● **Prompt**: Pull out every line from the listing that has the word "Volcano".

● **Entries supplied**:
--------------------------------------------------

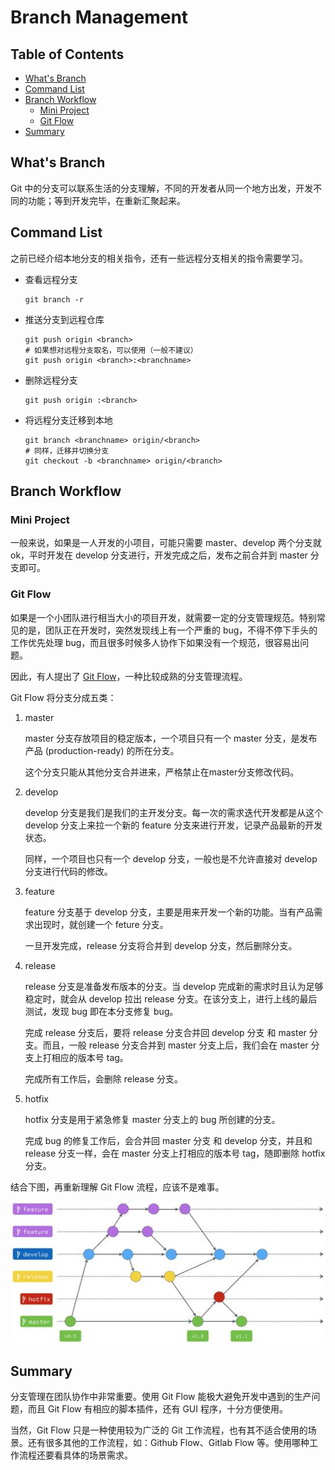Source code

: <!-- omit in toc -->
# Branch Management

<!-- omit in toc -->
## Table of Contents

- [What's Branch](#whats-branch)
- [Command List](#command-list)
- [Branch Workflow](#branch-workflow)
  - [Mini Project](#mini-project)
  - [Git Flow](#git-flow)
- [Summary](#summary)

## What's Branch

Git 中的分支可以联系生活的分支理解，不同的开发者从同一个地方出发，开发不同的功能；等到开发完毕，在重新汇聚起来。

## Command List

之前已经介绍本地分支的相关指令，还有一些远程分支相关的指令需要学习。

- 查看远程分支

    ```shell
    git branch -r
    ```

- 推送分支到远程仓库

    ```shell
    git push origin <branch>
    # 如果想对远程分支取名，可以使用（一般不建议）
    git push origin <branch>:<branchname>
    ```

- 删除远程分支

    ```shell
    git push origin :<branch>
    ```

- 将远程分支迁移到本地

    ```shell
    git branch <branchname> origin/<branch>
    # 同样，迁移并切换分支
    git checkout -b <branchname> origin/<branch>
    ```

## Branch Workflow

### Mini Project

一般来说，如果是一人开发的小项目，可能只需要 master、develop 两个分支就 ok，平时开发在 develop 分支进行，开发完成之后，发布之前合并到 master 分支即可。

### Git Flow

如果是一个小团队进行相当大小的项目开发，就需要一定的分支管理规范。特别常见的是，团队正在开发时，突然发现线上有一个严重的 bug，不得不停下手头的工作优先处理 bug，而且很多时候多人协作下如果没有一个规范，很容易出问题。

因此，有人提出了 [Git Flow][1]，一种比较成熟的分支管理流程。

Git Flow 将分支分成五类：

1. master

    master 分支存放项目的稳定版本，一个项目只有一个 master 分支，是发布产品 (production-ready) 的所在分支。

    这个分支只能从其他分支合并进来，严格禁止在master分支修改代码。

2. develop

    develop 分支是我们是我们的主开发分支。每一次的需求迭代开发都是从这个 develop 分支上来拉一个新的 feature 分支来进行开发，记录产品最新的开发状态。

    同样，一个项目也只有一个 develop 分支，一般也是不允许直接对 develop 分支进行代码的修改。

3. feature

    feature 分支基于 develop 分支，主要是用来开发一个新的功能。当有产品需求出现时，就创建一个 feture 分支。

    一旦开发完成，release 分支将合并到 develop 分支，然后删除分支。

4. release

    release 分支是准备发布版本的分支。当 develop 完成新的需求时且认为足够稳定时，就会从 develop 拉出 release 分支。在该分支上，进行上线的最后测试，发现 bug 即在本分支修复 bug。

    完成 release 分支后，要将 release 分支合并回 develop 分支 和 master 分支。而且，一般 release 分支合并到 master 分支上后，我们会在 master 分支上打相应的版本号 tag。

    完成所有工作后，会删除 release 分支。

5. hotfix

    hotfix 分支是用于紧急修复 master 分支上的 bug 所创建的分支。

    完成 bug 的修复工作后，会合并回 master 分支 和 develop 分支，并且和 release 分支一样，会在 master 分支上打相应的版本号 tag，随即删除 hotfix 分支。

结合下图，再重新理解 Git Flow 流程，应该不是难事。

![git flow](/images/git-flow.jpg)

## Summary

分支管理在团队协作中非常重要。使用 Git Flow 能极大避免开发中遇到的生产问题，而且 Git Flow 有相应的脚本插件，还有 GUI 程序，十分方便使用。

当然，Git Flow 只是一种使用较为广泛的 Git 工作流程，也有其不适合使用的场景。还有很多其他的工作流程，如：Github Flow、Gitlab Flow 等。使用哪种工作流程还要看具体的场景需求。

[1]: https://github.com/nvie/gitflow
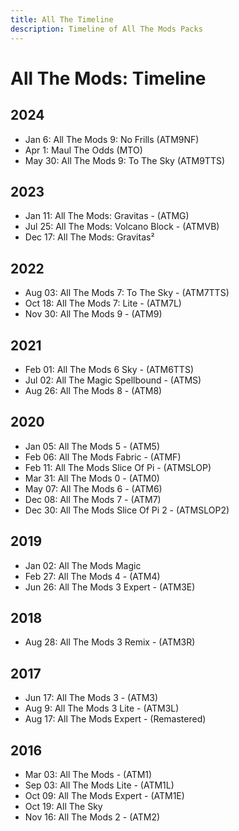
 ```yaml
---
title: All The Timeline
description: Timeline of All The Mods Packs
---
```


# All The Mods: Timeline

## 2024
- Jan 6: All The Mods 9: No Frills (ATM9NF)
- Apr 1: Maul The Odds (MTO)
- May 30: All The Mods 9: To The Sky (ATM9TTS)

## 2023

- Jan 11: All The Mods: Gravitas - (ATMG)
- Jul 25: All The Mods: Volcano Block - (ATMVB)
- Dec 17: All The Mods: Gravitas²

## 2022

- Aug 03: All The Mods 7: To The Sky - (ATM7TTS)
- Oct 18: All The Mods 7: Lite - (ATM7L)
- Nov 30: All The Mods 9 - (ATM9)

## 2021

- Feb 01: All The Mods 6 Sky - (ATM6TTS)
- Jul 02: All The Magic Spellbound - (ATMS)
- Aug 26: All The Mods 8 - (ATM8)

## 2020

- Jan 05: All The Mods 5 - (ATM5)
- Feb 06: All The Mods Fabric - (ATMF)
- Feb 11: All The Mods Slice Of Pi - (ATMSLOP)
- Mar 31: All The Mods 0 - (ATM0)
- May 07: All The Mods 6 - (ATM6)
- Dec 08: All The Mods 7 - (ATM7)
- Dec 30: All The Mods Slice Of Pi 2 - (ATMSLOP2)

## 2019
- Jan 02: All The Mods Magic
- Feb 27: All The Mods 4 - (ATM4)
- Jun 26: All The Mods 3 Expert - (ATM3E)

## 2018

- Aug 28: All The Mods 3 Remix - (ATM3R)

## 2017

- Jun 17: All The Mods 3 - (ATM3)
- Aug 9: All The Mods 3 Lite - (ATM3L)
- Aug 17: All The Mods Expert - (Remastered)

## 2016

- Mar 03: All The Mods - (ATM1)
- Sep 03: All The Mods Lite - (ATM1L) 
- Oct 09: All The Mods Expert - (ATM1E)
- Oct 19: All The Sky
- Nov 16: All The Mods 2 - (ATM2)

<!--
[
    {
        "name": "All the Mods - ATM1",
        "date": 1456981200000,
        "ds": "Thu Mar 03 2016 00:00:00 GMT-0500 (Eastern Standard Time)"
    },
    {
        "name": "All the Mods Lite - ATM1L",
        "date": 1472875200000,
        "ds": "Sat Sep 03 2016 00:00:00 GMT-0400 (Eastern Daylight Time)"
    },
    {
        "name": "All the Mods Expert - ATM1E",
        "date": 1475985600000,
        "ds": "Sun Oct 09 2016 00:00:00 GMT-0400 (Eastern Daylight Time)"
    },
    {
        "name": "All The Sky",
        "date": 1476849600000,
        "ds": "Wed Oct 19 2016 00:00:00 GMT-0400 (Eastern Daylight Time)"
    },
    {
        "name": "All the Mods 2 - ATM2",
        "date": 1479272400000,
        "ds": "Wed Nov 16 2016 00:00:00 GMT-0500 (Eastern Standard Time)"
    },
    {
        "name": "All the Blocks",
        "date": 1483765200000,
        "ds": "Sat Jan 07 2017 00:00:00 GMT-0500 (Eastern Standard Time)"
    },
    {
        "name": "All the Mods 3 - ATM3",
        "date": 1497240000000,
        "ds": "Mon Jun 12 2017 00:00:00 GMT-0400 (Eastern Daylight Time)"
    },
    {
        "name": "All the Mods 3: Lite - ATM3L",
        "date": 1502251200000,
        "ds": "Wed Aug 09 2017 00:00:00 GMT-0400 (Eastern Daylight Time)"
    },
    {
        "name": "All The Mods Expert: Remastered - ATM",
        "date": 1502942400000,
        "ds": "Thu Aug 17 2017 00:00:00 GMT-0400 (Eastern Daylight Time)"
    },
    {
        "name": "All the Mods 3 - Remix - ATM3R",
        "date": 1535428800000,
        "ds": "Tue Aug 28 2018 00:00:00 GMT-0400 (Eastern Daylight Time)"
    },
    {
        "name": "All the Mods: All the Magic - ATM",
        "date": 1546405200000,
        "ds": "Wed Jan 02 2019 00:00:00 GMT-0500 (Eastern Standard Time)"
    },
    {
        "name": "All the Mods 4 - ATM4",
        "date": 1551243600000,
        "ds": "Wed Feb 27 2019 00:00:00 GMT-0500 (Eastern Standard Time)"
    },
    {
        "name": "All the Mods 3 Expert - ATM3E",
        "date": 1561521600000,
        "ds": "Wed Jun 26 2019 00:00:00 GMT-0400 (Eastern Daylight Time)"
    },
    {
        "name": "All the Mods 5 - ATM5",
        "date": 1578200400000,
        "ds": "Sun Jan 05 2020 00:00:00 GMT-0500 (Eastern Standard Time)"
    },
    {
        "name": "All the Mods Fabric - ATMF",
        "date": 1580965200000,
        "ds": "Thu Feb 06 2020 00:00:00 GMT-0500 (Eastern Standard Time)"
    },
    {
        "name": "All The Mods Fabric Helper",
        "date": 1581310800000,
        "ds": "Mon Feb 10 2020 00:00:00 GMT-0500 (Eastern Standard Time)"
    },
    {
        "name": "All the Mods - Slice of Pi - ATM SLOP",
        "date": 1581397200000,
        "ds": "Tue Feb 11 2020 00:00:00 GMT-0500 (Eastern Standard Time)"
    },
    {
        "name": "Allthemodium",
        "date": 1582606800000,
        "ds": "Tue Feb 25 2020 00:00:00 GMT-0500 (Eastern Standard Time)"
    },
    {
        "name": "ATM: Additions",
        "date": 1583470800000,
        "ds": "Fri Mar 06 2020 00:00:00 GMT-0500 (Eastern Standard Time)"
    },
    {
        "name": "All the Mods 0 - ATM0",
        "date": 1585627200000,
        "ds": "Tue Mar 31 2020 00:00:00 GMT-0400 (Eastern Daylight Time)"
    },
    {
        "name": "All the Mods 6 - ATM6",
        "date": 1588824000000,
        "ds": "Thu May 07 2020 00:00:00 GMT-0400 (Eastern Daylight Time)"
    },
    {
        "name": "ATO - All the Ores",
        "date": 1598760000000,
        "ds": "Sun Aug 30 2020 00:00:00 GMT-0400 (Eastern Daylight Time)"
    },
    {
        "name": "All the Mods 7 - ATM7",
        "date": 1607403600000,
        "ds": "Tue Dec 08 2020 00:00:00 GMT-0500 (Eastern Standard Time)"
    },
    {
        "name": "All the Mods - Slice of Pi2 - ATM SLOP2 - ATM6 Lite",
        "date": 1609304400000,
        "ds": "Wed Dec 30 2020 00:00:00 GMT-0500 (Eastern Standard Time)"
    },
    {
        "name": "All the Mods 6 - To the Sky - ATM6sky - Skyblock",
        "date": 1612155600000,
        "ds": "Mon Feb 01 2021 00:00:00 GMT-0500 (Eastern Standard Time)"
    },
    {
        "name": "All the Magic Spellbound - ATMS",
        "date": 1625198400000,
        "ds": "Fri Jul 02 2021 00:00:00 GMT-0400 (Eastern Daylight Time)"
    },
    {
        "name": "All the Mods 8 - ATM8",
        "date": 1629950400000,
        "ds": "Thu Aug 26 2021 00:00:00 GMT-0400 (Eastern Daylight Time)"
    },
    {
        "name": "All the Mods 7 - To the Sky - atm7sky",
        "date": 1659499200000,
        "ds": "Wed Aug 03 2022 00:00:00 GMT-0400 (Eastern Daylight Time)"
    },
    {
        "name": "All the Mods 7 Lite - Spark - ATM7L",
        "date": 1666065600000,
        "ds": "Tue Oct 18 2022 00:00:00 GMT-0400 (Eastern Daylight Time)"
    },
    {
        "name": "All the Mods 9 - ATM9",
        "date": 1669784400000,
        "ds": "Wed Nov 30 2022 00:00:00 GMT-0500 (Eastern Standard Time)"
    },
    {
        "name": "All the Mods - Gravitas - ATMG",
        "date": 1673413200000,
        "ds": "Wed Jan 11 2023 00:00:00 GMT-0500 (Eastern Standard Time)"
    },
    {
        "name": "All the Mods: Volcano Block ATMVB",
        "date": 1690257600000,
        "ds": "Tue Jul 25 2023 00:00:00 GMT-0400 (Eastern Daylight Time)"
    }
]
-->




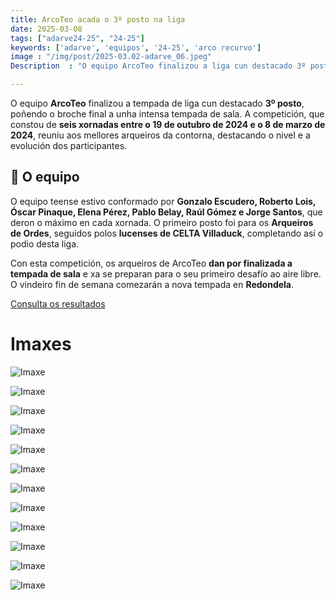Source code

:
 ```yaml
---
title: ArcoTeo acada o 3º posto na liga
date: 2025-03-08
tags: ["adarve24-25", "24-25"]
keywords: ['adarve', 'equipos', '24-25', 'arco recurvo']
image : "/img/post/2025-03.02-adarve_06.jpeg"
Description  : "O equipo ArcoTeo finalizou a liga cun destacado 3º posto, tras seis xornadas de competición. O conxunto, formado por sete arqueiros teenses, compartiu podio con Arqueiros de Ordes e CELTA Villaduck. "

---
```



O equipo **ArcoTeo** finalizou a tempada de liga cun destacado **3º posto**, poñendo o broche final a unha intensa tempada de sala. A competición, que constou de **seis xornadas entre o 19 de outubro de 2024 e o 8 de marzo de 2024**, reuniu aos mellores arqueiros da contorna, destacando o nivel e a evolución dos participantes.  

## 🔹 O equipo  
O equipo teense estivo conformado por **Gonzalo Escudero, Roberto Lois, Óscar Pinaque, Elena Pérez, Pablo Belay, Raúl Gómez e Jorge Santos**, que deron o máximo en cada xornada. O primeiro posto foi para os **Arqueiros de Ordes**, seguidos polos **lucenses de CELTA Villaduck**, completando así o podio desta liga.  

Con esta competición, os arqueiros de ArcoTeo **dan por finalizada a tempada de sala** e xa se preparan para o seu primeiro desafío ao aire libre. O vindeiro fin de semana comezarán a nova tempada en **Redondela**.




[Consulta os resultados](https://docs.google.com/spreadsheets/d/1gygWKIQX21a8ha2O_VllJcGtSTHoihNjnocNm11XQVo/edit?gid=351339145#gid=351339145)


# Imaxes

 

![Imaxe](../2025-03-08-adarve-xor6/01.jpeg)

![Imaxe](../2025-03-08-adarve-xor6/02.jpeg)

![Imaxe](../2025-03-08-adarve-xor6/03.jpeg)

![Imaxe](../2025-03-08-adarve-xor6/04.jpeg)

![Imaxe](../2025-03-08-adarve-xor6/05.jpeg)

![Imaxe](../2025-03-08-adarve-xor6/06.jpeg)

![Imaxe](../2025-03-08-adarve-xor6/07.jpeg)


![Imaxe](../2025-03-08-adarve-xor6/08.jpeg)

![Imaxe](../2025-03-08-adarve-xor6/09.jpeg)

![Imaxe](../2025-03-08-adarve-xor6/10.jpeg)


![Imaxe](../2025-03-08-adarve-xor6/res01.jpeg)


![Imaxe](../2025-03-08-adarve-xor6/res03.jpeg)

--------------------------------------------------

● **Answer section**:
- Jul 25: All The Mods: Volcano Block - (ATMVB)
        "name": "All the Mods: Volcano Block ATMVB",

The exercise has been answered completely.